Are You Hot?: The Search for America's Sexiest People is an American reality television series that premiered February 13, 2003 on ABC. A panel of judges including Lorenzo Lamas, Rachel Hunter, and Randolph Duke evaluated contestants on the sole criterion of their physical attractiveness. It was cancelled after one season due to low ratings.

The winning man and woman of the lone season were David Maxwell from San Diego and Chantille Boudousque from New Orleans.

While aired on prime time, many male contestants appearing bare-chested were censored at times due to lower body hair being exposed.

== Format ==
From coast to coast, thousands of hopefuls gathered to get the chance to compete for the crown of the sexiest man or woman in America. Talent, personality and strategy are not required, only physical beauty and innate sexiness. TV viewers had their chance to vote on the Hot Zone/Round One participants from each regions as they face a celebrity panel of experts including: Rachel Hunter, Randolph Duke and Lorenzo Lamas.

== Lawsuit ==

A lawsuit filed by Howard Stern and his production company claimed that the premise and format of Are You Hot? was lifted from the Stern radio show's regular segment The Evaluators as former Stern TV producer Scott Einziger was a producer and exec on Are You Hot?

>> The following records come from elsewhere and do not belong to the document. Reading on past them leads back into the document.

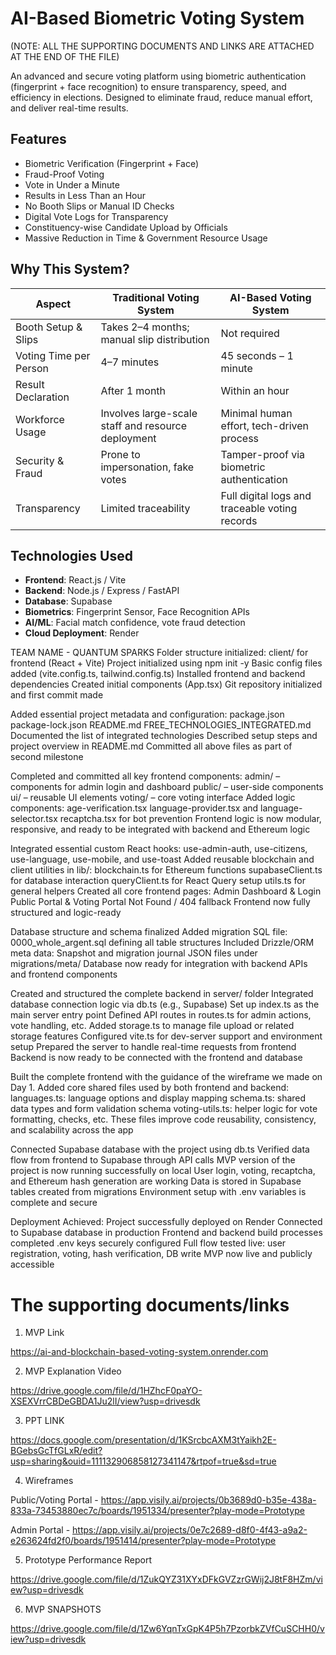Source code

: #  AI-Based Biometric Voting System
(NOTE: ALL THE SUPPORTING DOCUMENTS AND LINKS ARE ATTACHED AT THE END OF THE FILE)

An advanced and secure voting platform using biometric authentication (fingerprint + face recognition) to ensure transparency, speed, and efficiency in elections. Designed to eliminate fraud, reduce manual effort, and deliver real-time results.

##  Features

-  Biometric Verification (Fingerprint + Face)
-  Fraud-Proof Voting
-  Vote in Under a Minute
-  Results in Less Than an Hour
-  No Booth Slips or Manual ID Checks
-  Digital Vote Logs for Transparency
-  Constituency-wise Candidate Upload by Officials
-  Massive Reduction in Time & Government Resource Usage

##  Why This System?

| Aspect                     | Traditional Voting System                             | AI-Based Voting System                         |
|----------------------------|--------------------------------------------------------|------------------------------------------------|
| Booth Setup & Slips        | Takes 2–4 months; manual slip distribution            | Not required                                   |
| Voting Time per Person     | 4–7 minutes                                           | 45 seconds – 1 minute                          |
| Result Declaration         | After 1 month                                         | Within an hour                                 |
| Workforce Usage            | Involves large-scale staff and resource deployment   | Minimal human effort, tech-driven process      |
| Security & Fraud           | Prone to impersonation, fake votes                   | Tamper-proof via biometric authentication      |
| Transparency               | Limited traceability                                 | Full digital logs and traceable voting records |

##  Technologies Used

- **Frontend**: React.js / Vite
- **Backend**: Node.js / Express / FastAPI
- **Database**: Supabase 
- **Biometrics**: Fingerprint Sensor, Face Recognition APIs
- **AI/ML**: Facial match confidence, vote fraud detection
- **Cloud Deployment**: Render

TEAM NAME - QUANTUM SPARKS 
Folder structure initialized:
client/ for frontend (React + Vite)
Project initialized using npm init -y
Basic config files added (vite.config.ts, tailwind.config.ts)
Installed frontend and backend dependencies
Created initial components (App.tsx)
Git repository initialized and first commit made


Added essential project metadata and configuration:
package.json
package-lock.json
README.md
FREE_TECHNOLOGIES_INTEGRATED.md
Documented the list of integrated technologies
Described setup steps and project overview in README.md
Committed all above files as part of second milestone


Completed and committed all key frontend components:
admin/ – components for admin login and dashboard
public/ – user-side components
ui/ – reusable UI elements
voting/ – core voting interface
Added logic components:
age-verification.tsx
language-provider.tsx and language-selector.tsx
recaptcha.tsx for bot prevention
Frontend logic is now modular, responsive, and ready to be integrated with backend and Ethereum logic


Integrated essential custom React hooks:
use-admin-auth, use-citizens, use-language, use-mobile, and use-toast
Added reusable blockchain and client utilities in lib/:
blockchain.ts for Ethereum functions
supabaseClient.ts for database interaction
queryClient.ts for React Query setup
utils.ts for general helpers
Created all core frontend pages:
Admin Dashboard & Login
Public Portal & Voting Portal
Not Found / 404 fallback
Frontend now fully structured and logic-ready


Database structure and schema finalized
Added migration SQL file:
0000_whole_argent.sql defining all table structures
Included Drizzle/ORM meta data:
Snapshot and migration journal JSON files under migrations/meta/
Database now ready for integration with backend APIs and frontend components


Created and structured the complete backend in server/ folder
Integrated database connection logic via db.ts (e.g., Supabase)
Set up index.ts as the main server entry point
Defined API routes in routes.ts for admin actions, vote handling, etc.
Added storage.ts to manage file upload or related storage features
Configured vite.ts for dev-server support and environment setup
Prepared the server to handle real-time requests from frontend
Backend is now ready to be connected with the frontend and database


Built the complete frontend with the guidance of the wireframe we made on Day 1.
Added core shared files used by both frontend and backend:
languages.ts: language options and display mapping
schema.ts: shared data types and form validation schema
voting-utils.ts: helper logic for vote formatting, checks, etc.
These files improve code reusability, consistency, and scalability across the app


 Connected Supabase database with the project using db.ts
 Verified data flow from frontend to Supabase through API calls
 MVP version of the project is now running successfully on local
 User login, voting, recaptcha, and Ethereum hash generation are working
 Data is stored in Supabase tables created from migrations
 Environment setup with .env variables is complete and secure

 
Deployment Achieved:
Project successfully deployed on Render
Connected to Supabase database in production
Frontend and backend build processes completed
.env keys securely configured
Full flow tested live: user registration, voting, hash verification, DB write
MVP now live and publicly accessible

# The supporting documents/links

1. MVP Link

https://ai-and-blockchain-based-voting-system.onrender.com

2. MVP Explanation Video

https://drive.google.com/file/d/1HZhcF0paYO-XSEXVrrCBDeGBDA1Ju2lI/view?usp=drivesdk

3. PPT LINK

https://docs.google.com/presentation/d/1KSrcbcAXM3tYaikh2E-BGebsGcTfGLxR/edit?usp=sharing&ouid=111132906858127341147&rtpof=true&sd=true

4. Wireframes

 Public/Voting Portal - https://app.visily.ai/projects/0b3689d0-b35e-438a-833a-73453880ec7c/boards/1951334/presenter?play-mode=Prototype

 Admin Portal - https://app.visily.ai/projects/0e7c2689-d8f0-4f43-a9a2-e263624fd2f0/boards/1951414/presenter?play-mode=Prototype

5. Prototype Performance Report

https://drive.google.com/file/d/1ZukQYZ31XYxDFkGVZzrGWij2J8tF8HZm/view?usp=drivesdk

6. MVP SNAPSHOTS

https://drive.google.com/file/d/1Zw6YqnTxGpK4P5h7PzorbkZVfCuSCHH0/view?usp=drivesdk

ABC and Stern settled the suit since the ABC/Einziger version of the show was a ratings failure.

== Parodies ==
In 2003, the series was spoofed by SNL for its "TV Funhouse" segment as Are You Hot?: The Search For America's Sexiest Cartoons, in which a 2D version of Lorenzo Lamas judges 11 popular cartoon characters, including Betty Boop, Popeye, Cinderella, Olive Oyl, Strawberry Shortcake, Droopy, Marvin the Martian, Dagwood, Optimus Prime, Yosemite Sam, and Barney Rubble.